Coûts pour l’industrie
Des sources du secteur de l’industrie affirment qu’une interdiction plus étendue des HFC pourrait coûter des centaines de millions d’euros aux entreprises européennes, et demandent davantage de temps pour évaluer l’efficacité de la législation actuelle.
L’industrie du froid, de la climatisation et des pompes à chaleur a un chiffre d’affaires d’environ 30 milliards d’euros et emploie environ 200 000 personnes.
Un fabricant industriel aurait confié à EURACTIV qu’il estimait à environ 100 milliards de dollars le coût de la dernière suppression progressive à la fin des 1980 et dans les années 1990 des CFC, détruisant la couche d’ozone.
Le coût de la suppression des HFC serait « probablement beaucoup plus élevé », a ajouté une source de l’industrie, « car les HFC partagent beaucoup des caractéristiques des réfrigérants nocifs pour la couche d’ozone ».
Les environnementalistes contestent ces chiffres. « Cela ne coûterait pas beaucoup plus, et il faut prendre en considération tout le cycle de vie », a déclaré à EURACTIV Mark Chasserot, directeur de l’ONG environnementale Shecco.

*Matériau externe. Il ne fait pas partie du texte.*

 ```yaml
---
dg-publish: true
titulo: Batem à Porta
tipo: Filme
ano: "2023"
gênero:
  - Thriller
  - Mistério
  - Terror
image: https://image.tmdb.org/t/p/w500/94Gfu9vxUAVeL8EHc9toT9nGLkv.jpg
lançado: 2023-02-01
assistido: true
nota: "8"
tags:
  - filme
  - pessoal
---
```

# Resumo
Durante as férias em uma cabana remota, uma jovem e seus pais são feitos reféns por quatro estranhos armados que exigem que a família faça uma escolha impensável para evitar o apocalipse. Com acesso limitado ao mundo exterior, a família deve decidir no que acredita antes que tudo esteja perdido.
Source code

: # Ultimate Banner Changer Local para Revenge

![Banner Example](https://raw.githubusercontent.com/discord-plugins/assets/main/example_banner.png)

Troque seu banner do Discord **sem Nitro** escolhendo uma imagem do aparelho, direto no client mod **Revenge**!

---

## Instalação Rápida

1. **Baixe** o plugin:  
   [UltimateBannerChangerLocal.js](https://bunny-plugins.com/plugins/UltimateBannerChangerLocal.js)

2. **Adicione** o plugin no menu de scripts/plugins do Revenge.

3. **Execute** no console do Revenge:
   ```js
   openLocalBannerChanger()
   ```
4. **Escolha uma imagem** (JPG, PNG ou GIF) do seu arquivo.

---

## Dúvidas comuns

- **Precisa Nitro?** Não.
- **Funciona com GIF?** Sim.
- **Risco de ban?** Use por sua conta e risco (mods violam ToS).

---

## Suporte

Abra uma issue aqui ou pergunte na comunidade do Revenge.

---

Il a fait remarquer que les fabricants de HFC investissaient déjà dans des réfrigérants naturels plus efficaces en termes énergétiques, afin de répartir les risques.
L’argument écologique, plus général – selon lequel le réchauffement climatique va plus vite que l’industrie ou les gouvernements – semble également être relayé dans le rapport d’Öko-Recherche.
Cet état de fait a conduit à des accusations de partialité.
Accusations de partialité
Le European Fluorocarbon Technical Committee (EFCTC) (en français : « Comité technique européen sur le fluorocarbone »), qui représente les fabricants de gaz fluorés, a envoyé une lettre à Bruxelles, se plaignant que les spécialistes d’Öko-Recherche étaient experts en « analyse technique et promotion des réfrigérants alternatifs plutôt qu’en gaz fluorés ».
« Cela pourrait potentiellement entrer en conflit avec le travail qui doit être effectué pour la rédaction de ce rapport », peut-on encore lire dans cette lettre.
Les ONG environnementales ont toutefois déclaré qu’elles n’avaient pas pu participer à la consultation des parties prenantes.
« J’ai été exclu du groupe des parties prenantes, tout comme plusieurs ONG », a confié à EURACTIV David Holyoake, conseiller juridique du groupe environnemental Client Earth.
« C’était l’unique opportunité d’un engagement formel aux côtés d’Öko-Recherche, qui a également participé aux discussions, ou de la Commission ».
Après la publication de son analyse d’impact finale cet automne, Bruxelles décidera de proposer ou non une révision de la réglementation concernant les gaz fluorés dans l’année.